## Your instructions
Locate the line that contains "# Subdirectories" in the entries below. Retype it and all following lines through the final one, character for character.

-------- Task inputs

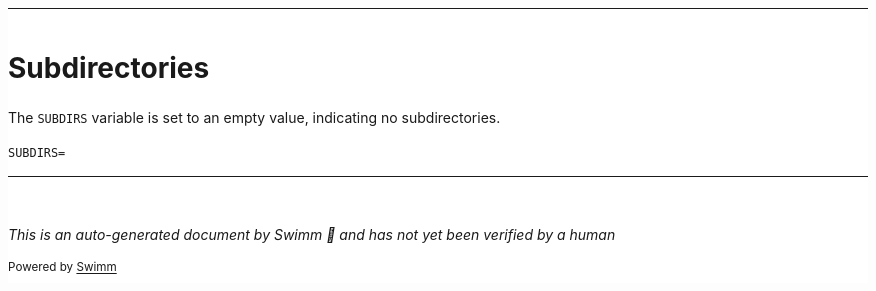 
</SwmSnippet>

<SwmSnippet path="/src/machine/elements/memoire/Makefile.am" line="22">

---

# Subdirectories

The <SwmToken path="src/machine/elements/memoire/Makefile.am" pos="22:0:0" line-data="SUBDIRS= ">`SUBDIRS`</SwmToken> variable is set to an empty value, indicating no subdirectories.

```am
SUBDIRS= 
```

---

</SwmSnippet>

&nbsp;

*This is an auto-generated document by Swimm 🌊 and has not yet been verified by a human*

<SwmMeta version="3.0.0" repo-id="Z2l0aHViJTNBJTNBc3ZtLTIuNy4yMDI0MTEwNyUzQSUzQVN3aW1tLURlbW8=" repo-name="svm-2.7.20241107"><sup>Powered by [Swimm](/)</sup></SwmMeta>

----------------

## Exercise answer
# Subdirectories

The <SwmToken path="src/machine/elements/memoire/Makefile.am" pos="22:0:0" line-data="SUBDIRS= ">`SUBDIRS`</SwmToken> variable is set to an empty value, indicating no subdirectories.

```am
SUBDIRS= 
```

---

</SwmSnippet>

&nbsp;

*This is an auto-generated document by Swimm 🌊 and has not yet been verified by a human*

<SwmMeta version="3.0.0" repo-id="Z2l0aHViJTNBJTNBc3ZtLTIuNy4yMDI0MTEwNyUzQSUzQVN3aW1tLURlbW8=" repo-name="svm-2.7.20241107"><sup>Powered by [Swimm](/)</sup></SwmMeta>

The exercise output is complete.